§ **PROBLEM TO SOLVE**
All pictures must be dropped, while the entries are given again word for word.

§ **EXTRACTED DATA**

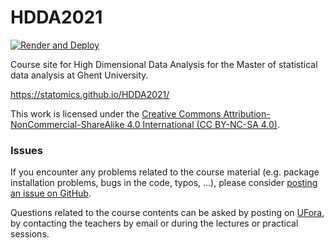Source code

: # HDDA2021

[![Render and Deploy](https://github.com/statOmics/HDDA2021/workflows/Render%20and%20Deploy/badge.svg)](https://github.com/statOmics/HDDA2021/actions)

Course site for High Dimensional Data Analysis for the Master of statistical
data analysis at Ghent University.

https://statomics.github.io/HDDA2021/

This work is licensed under the
[Creative Commons Attribution-NonCommercial-ShareAlike 4.0 International (CC BY-NC-SA 4.0)](https://creativecommons.org/licenses/by-nc-sa/4.0).

### Issues

If you encounter any problems related to the course material (e.g. package
installation problems, bugs in the code, typos, ...), please consider [posting
an issue on GitHub](https://github.com/statOmics/HDDA2021/issues).

<!-- TODO: update link to UFora -->
Questions related to the course contents can be asked by posting on [UFora](),
by contacting the teachers by email or during the lectures or practical
sessions.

§ **THE ANSWER**
Source code

: # HDDA2021

[![Render and Deploy](https://github.com/statOmics/HDDA2021/workflows/Render%20and%20Deploy/badge.svg)](https://github.com/statOmics/HDDA2021/actions)

Course site for High Dimensional Data Analysis for the Master of statistical
data analysis at Ghent University.

https://statomics.github.io/HDDA2021/

This work is licensed under the
[Creative Commons Attribution-NonCommercial-ShareAlike 4.0 International (CC BY-NC-SA 4.0)](https://creativecommons.org/licenses/by-nc-sa/4.0).

### Issues

If you encounter any problems related to the course material (e.g. package
installation problems, bugs in the code, typos, ...), please consider [posting
an issue on GitHub](https://github.com/statOmics/HDDA2021/issues).

<!-- TODO: update link to UFora -->
Questions related to the course contents can be asked by posting on [UFora](),
by contacting the teachers by email or during the lectures or practical
sessions.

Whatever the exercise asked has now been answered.